_Exercise directions_
Your answer must be a single number: how many lines of the data include "website".

_Excerpted data_
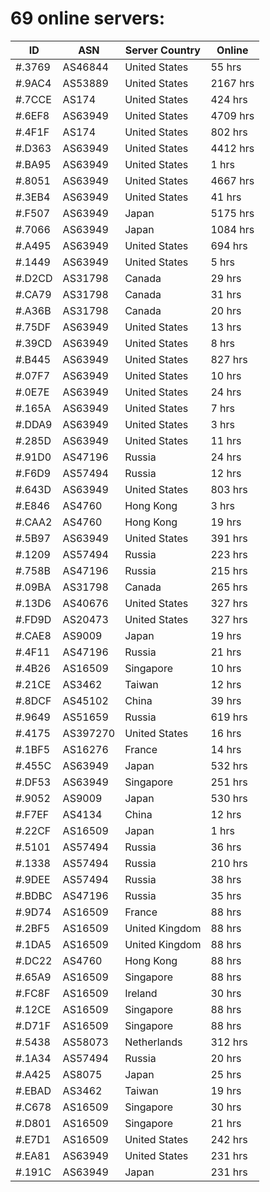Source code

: # 69 online servers:

| ID | ASN | Server Country | Online |
| ------ | ------ | ------ | ------ |
| #.3769 | AS46844 | United States | 55 hrs |
| #.9AC4 | AS53889 | United States | 2167 hrs |
| #.7CCE | AS174 | United States | 424 hrs |
| #.6EF8 | AS63949 | United States | 4709 hrs |
| #.4F1F | AS174 | United States | 802 hrs |
| #.D363 | AS63949 | United States | 4412 hrs |
| #.BA95 | AS63949 | United States | 1 hrs |
| #.8051 | AS63949 | United States | 4667 hrs |
| #.3EB4 | AS63949 | United States | 41 hrs |
| #.F507 | AS63949 | Japan | 5175 hrs |
| #.7066 | AS63949 | Japan | 1084 hrs |
| #.A495 | AS63949 | United States | 694 hrs |
| #.1449 | AS63949 | United States | 5 hrs |
| #.D2CD | AS31798 | Canada | 29 hrs |
| #.CA79 | AS31798 | Canada | 31 hrs |
| #.A36B | AS31798 | Canada | 20 hrs |
| #.75DF | AS63949 | United States | 13 hrs |
| #.39CD | AS63949 | United States | 8 hrs |
| #.B445 | AS63949 | United States | 827 hrs |
| #.07F7 | AS63949 | United States | 10 hrs |
| #.0E7E | AS63949 | United States | 24 hrs |
| #.165A | AS63949 | United States | 7 hrs |
| #.DDA9 | AS63949 | United States | 3 hrs |
| #.285D | AS63949 | United States | 11 hrs |
| #.91D0 | AS47196 | Russia | 24 hrs |
| #.F6D9 | AS57494 | Russia | 12 hrs |
| #.643D | AS63949 | United States | 803 hrs |
| #.E846 | AS4760 | Hong Kong | 3 hrs |
| #.CAA2 | AS4760 | Hong Kong | 19 hrs |
| #.5B97 | AS63949 | United States | 391 hrs |
| #.1209 | AS57494 | Russia | 223 hrs |
| #.758B | AS47196 | Russia | 215 hrs |
| #.09BA | AS31798 | Canada | 265 hrs |
| #.13D6 | AS40676 | United States | 327 hrs |
| #.FD9D | AS20473 | United States | 327 hrs |
| #.CAE8 | AS9009 | Japan | 19 hrs |
| #.4F11 | AS47196 | Russia | 21 hrs |
| #.4B26 | AS16509 | Singapore | 10 hrs |
| #.21CE | AS3462 | Taiwan | 12 hrs |
| #.8DCF | AS45102 | China | 39 hrs |
| #.9649 | AS51659 | Russia | 619 hrs |
| #.4175 | AS397270 | United States | 16 hrs |
| #.1BF5 | AS16276 | France | 14 hrs |
| #.455C | AS63949 | Japan | 532 hrs |
| #.DF53 | AS63949 | Singapore | 251 hrs |
| #.9052 | AS9009 | Japan | 530 hrs |
| #.F7EF | AS4134 | China | 12 hrs |
| #.22CF | AS16509 | Japan | 1 hrs |
| #.5101 | AS57494 | Russia | 36 hrs |
| #.1338 | AS57494 | Russia | 210 hrs |
| #.9DEE | AS57494 | Russia | 38 hrs |
| #.BDBC | AS47196 | Russia | 35 hrs |
| #.9D74 | AS16509 | France | 88 hrs |
| #.2BF5 | AS16509 | United Kingdom | 88 hrs |
| #.1DA5 | AS16509 | United Kingdom | 88 hrs |
| #.DC22 | AS4760 | Hong Kong | 88 hrs |
| #.65A9 | AS16509 | Singapore | 88 hrs |
| #.FC8F | AS16509 | Ireland | 30 hrs |
| #.12CE | AS16509 | Singapore | 88 hrs |
| #.D71F | AS16509 | Singapore | 88 hrs |
| #.5438 | AS58073 | Netherlands | 312 hrs |
| #.1A34 | AS57494 | Russia | 20 hrs |
| #.A425 | AS8075 | Japan | 25 hrs |
| #.EBAD | AS3462 | Taiwan | 19 hrs |
| #.C678 | AS16509 | Singapore | 30 hrs |
| #.D801 | AS16509 | Singapore | 21 hrs |
| #.E7D1 | AS16509 | United States | 242 hrs |
| #.EA81 | AS63949 | United States | 231 hrs |
| #.191C | AS63949 | Japan | 231 hrs |

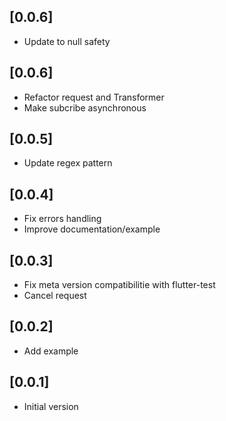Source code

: ## [0.0.6]
* Update to null safety

## [0.0.6]

* Refactor request and Transformer
* Make subcribe asynchronous

## [0.0.5]

* Update regex pattern

## [0.0.4]

* Fix errors handling
* Improve documentation/example

## [0.0.3]

* Fix meta version compatibilitie with flutter-test
* Cancel request

## [0.0.2]

* Add example

## [0.0.1]

* Initial version
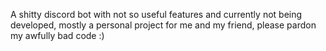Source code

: A shitty discord bot with not so useful features and currently not being developed, mostly a personal project for me and my friend, please pardon my awfully bad code :)
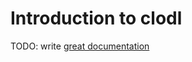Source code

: # Introduction to clodl

TODO: write [great documentation](http://jacobian.org/writing/what-to-write/)
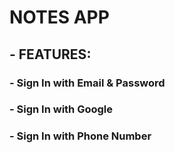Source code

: # NOTES APP

## - FEATURES:
### - Sign In with Email & Password
### - Sign In with Google
### - Sign In with Phone Number
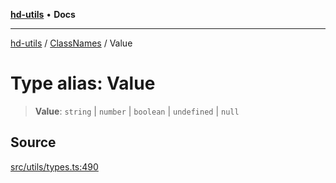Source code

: [**hd-utils**](../../../README.md) • **Docs**

***

[hd-utils](../../../globals.md) / [ClassNames](../README.md) / Value

# Type alias: Value

> **Value**: `string` \| `number` \| `boolean` \| `undefined` \| `null`

## Source

[src/utils/types.ts:490](https://github.com/AhmadHddad/h-utils/blob/8e9e542f98b1a43a336ce585dc8666b21b0e894d/src/utils/types.ts#L490)
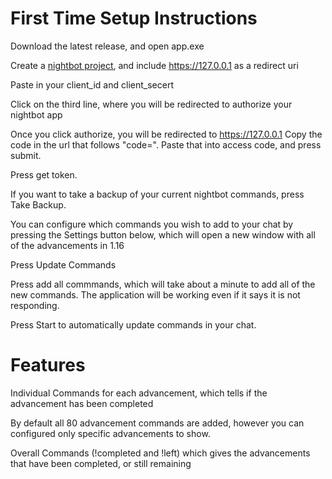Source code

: # First Time Setup Instructions

Download the latest release, and open app.exe

Create a [nightbot project](https://nightbot.tv/account/applications), and include https://127.0.0.1 as a redirect uri

Paste in your client_id and client_secert

Click on the third line, where you will be redirected to authorize your nightbot app

Once you click authorize, you will be redirected to https://127.0.0.1 Copy the code in the url that follows "code=". Paste that into access code, and press submit.

Press get token.

If you want to take a backup of your current nightbot commands, press Take Backup.

You can configure which commands you wish to add to your chat by pressing the Settings button below, which will open a new window with all of the advancements in 1.16

Press Update Commands

Press add all commmands, which will take about a minute to add all of the new commands. The application will be working even if it says it is not responding.

Press Start to automatically update commands in your chat.

# Features

Individual Commands for each advancement, which tells if the advancement has been completed

By default all 80 advancement commands are added, however you can configured only specific advancements to show.

Overall Commands (!completed and !left) which gives the advancements that have been completed, or still remaining

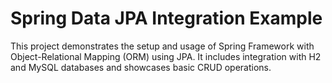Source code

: # Spring Data JPA Integration Example
This project demonstrates the setup and usage of Spring Framework with Object-Relational Mapping (ORM) using JPA. It includes integration with H2 and MySQL databases and showcases basic CRUD operations.
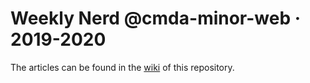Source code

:# Weekly Nerd @cmda-minor-web · 2019-2020

The articles can be found in the [wiki](https://github.com/tnanhekhan/weekly-nerd-1920/wiki) of this repository.


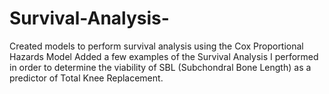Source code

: # Survival-Analysis-
Created models to perform survival analysis using the Cox Proportional Hazards Model
Added a few examples of the Survival Analysis I performed in order to determine the viability of SBL (Subchondral Bone Length) as a predictor of Total Knee Replacement.
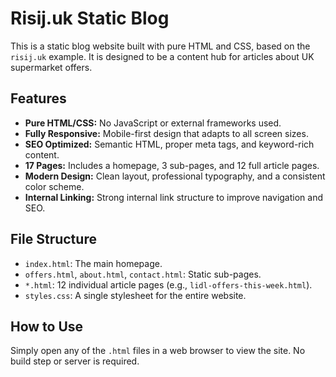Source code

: # Risij.uk Static Blog

This is a static blog website built with pure HTML and CSS, based on the `risij.uk` example. It is designed to be a content hub for articles about UK supermarket offers.

## Features

- **Pure HTML/CSS:** No JavaScript or external frameworks used.
- **Fully Responsive:** Mobile-first design that adapts to all screen sizes.
- **SEO Optimized:** Semantic HTML, proper meta tags, and keyword-rich content.
- **17 Pages:** Includes a homepage, 3 sub-pages, and 12 full article pages.
- **Modern Design:** Clean layout, professional typography, and a consistent color scheme.
- **Internal Linking:** Strong internal link structure to improve navigation and SEO.

## File Structure

- `index.html`: The main homepage.
- `offers.html`, `about.html`, `contact.html`: Static sub-pages.
- `*.html`: 12 individual article pages (e.g., `lidl-offers-this-week.html`).
- `styles.css`: A single stylesheet for the entire website.

## How to Use

Simply open any of the `.html` files in a web browser to view the site. No build step or server is required.
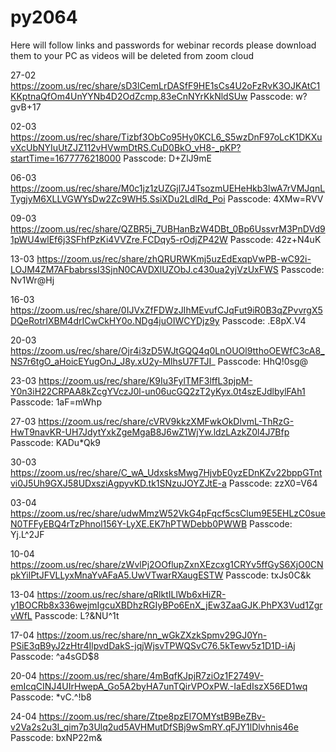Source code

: # py2064

Here will follow links and passwords for webinar records please download them to your PC as videos will be deleted from zoom cloud


27-02
https://zoom.us/rec/share/sD3lCemLrDASfF9HE1sCs4U2oFzRvK3OJKAtC1KKptnaQfOm4UnYYNb4D2OdZcmp.83eCnNYrKkNldSUw 
Passcode: w?gvB+17

02-03
https://zoom.us/rec/share/Tizbf3ObCo95Hy0KCL6_S5wzDnF97oLcK1DKXuvXcUbNYIuUtZJZ112vHVwmDtRS.CuD0BkO_vH8-_pKP?startTime=1677776218000
Passcode: D+ZlJ9mE

06-03
https://zoom.us/rec/share/M0c1jz1zUZGjl7J4TsozmUEHeHkb3lwA7rVMJqnLTygjyM6XLLVGWYsDw2Zc9WH5.SsiXDu2LdlRd_Poi 
Passcode: 4XMw=RVV

09-03
https://zoom.us/rec/share/QZBR5j_7UBHanBzW4DBt_0Bp6UssvrM3PnDVd91pWU4wlEf6j3SFhfPzKi4VVZre.FCDqy5-rOdjZP42W 
Passcode: 42z+N4uK

13-03
https://zoom.us/rec/share/zhQRURWKmj5uzEdExqpVwPB-wC92i-LOJM4ZM7AFbabrssI3SjnN0CAVDXlUZObJ.c430ua2yjVzUxFWS 
Passcode: Nv1Wr@Hj

16-03
https://zoom.us/rec/share/0IJVxZfFDWzJIhMEvufCJqFut9iR0B3qZPvvrgX5DQeRotrIXBM4drICwCkHY0o.NDg4juOIWCYDjz9y 
Passcode: .E8pX.V4

20-03 
https://zoom.us/rec/share/Ojr4i3zD5WJtGQQ4q0LnOUOl9tthoOEWfC3cA8_NS7r6tgO_aHoicEYugOnJ_J8y.xU2y-MlhsU7FTJI_ 
Passcode: HhQ!0sg@

23-03
https://zoom.us/rec/share/K9Iu3FylTMF3lffL3pjpM-Y0n3iH22CRPAA8kZcgYVczJ0l-un06ucGQ2zT2yKyx.0t4szEJdlbylFAh1 
Passcode: 1aF=mWhp

27-03
https://zoom.us/rec/share/cVRV9kkzXMFwkOkDlvmL-ThRzG-HwT9navKR-UH7JdytYxkZgeMgaB8J6wZ1WjYw.ldzLAzkZ0l4J7Bfp 
Passcode: KADu*Qk9

30-03
https://zoom.us/rec/share/C_wA_UdxsksMwg7HjvbE0yzEDnKZv22bppGTntvi0J5Uh9GXJ58UDxsziAgpyvKD.tk1SNzuJOYZJtE-a 
Passcode: zzX0=V64

03-04
https://zoom.us/rec/share/udwMmzW52VkG4pFqcf5csClum9E5EHLzC0sueN0TFFyEBQ4rTzPhnol156Y-LyXE.EK7hPTWDebb0PWWB 
Passcode: Yj.L^2JF

10-04
https://zoom.us/rec/share/zWvlPj2OOflupZxnXEzcxg1CRYv5ffGyS6XjO0CNpkYilPtJFVLLyxMnaYvAFaA5.UwVTwarRXaugESTW 
Passcode: txJs0C&k

13-04
https://zoom.us/rec/share/qRlktILlWb6xHiZR-y1BOCRb8x336wejmIgcuXBDhzRGIyBPo6EnX_jEw3ZaaGJK.PhPX3Vud1ZgrvWfL 
Passcode: L?&NU^1t


17-04
https://zoom.us/rec/share/nn_wGkZXzkSpmv29GJ0Yn-PSiE3qB9yJ2zHtr4IlpvdDakS-jqjWjsvTPWQSvC76.5kTewv5z1D1D-iAj 
Passcode: ^a4sGD$8

20-04
https://zoom.us/rec/share/4mBqfKJpjR7ziOz1F2749V-emIcqCINJ4UIrHwepA_Go5A2byHA7unTQirVPOxPW.-IaEdIszX56ED1wq 
Passcode: *vC.^!b8

24-04
https://zoom.us/rec/share/Ztpe8pzEl7OMYstB9BeZBv-v2Va2s2u3I_qim7p3Ulq2ud5AVHMutDfSBj9wSmRY.qFJY1lDlvhnis46e 
Passcode: bxNP22m&
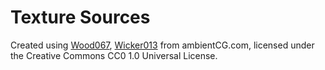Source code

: 

# Texture Sources

Created using [Wood067](https://ambientcg.com/view?id=Wood067), [Wicker013](ambientCG.com/a/Wicker013) from ambientCG.com,
licensed under the Creative Commons CC0 1.0 Universal License.
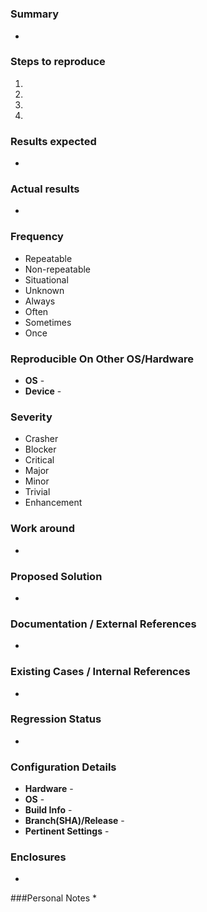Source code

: #

### Summary 
* 

### Steps to reproduce 

1. 
1. 
1.  
1. 

### Results expected 
* 

### Actual results 
* 

### Frequency 
* Repeatable
* Non-repeatable 
* Situational 
* Unknown 
* Always 
* Often 
* Sometimes 
* Once

### Reproducible On Other OS/Hardware
* **OS** -
* **Device** -  

### Severity 
* Crasher 
* Blocker 
* Critical 
* Major 
* Minor 
* Trivial 
* Enhancement

### Work around 
* 

### Proposed Solution 
* 

### Documentation / External References 
* 

### Existing Cases / Internal References 
* 

### Regression Status 
* 

### Configuration Details

   * **Hardware** - 
   * **OS** - 
   * **Build Info** - 
   * **Branch(SHA)/Release** -  
   * **Pertinent Settings** - 
 
### Enclosures 
* 

###Personal Notes 
* 
 
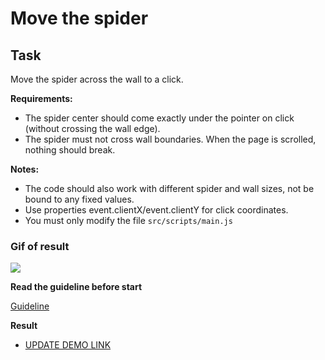 # Move the spider

## Task

Move the spider across the wall to a click.

**Requirements:**

- The spider center should come exactly under the pointer on click (without crossing the wall edge).
- The spider must not cross wall boundaries.
When the page is scrolled, nothing should break.

**Notes:**

- The code should also work with different spider and
wall sizes, not be bound to any fixed values.
- Use properties event.clientX/event.clientY for
click coordinates.
- You must only modify the file `src/scripts/main.js`


### Gif of result
![](example/example.gif)

**Read the guideline before start**

[Guideline](https://github.com/mate-academy/js_task-DOM-guideline)

**Result**

- [UPDATE DEMO LINK](https://vitaliikorol.github.io/js-task-move-spider-DOM/)
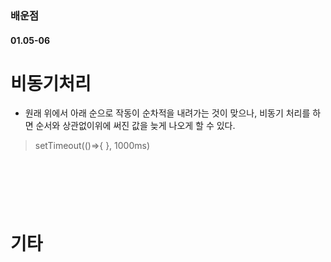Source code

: ### 배운점

#### 01.05-06

# 비동기처리
- 원래 위에서 아래 순으로 작동이 순차적을 내려가는 것이 맞으나, 비동기 처리를 하면 순서와 상관없이위에 써진 값을 늦게 나오게 할 수 있다.

> setTimeout(()=>{ }, 1000ms)

<br>

# 
### 


<br>

# 기타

_Response box_
2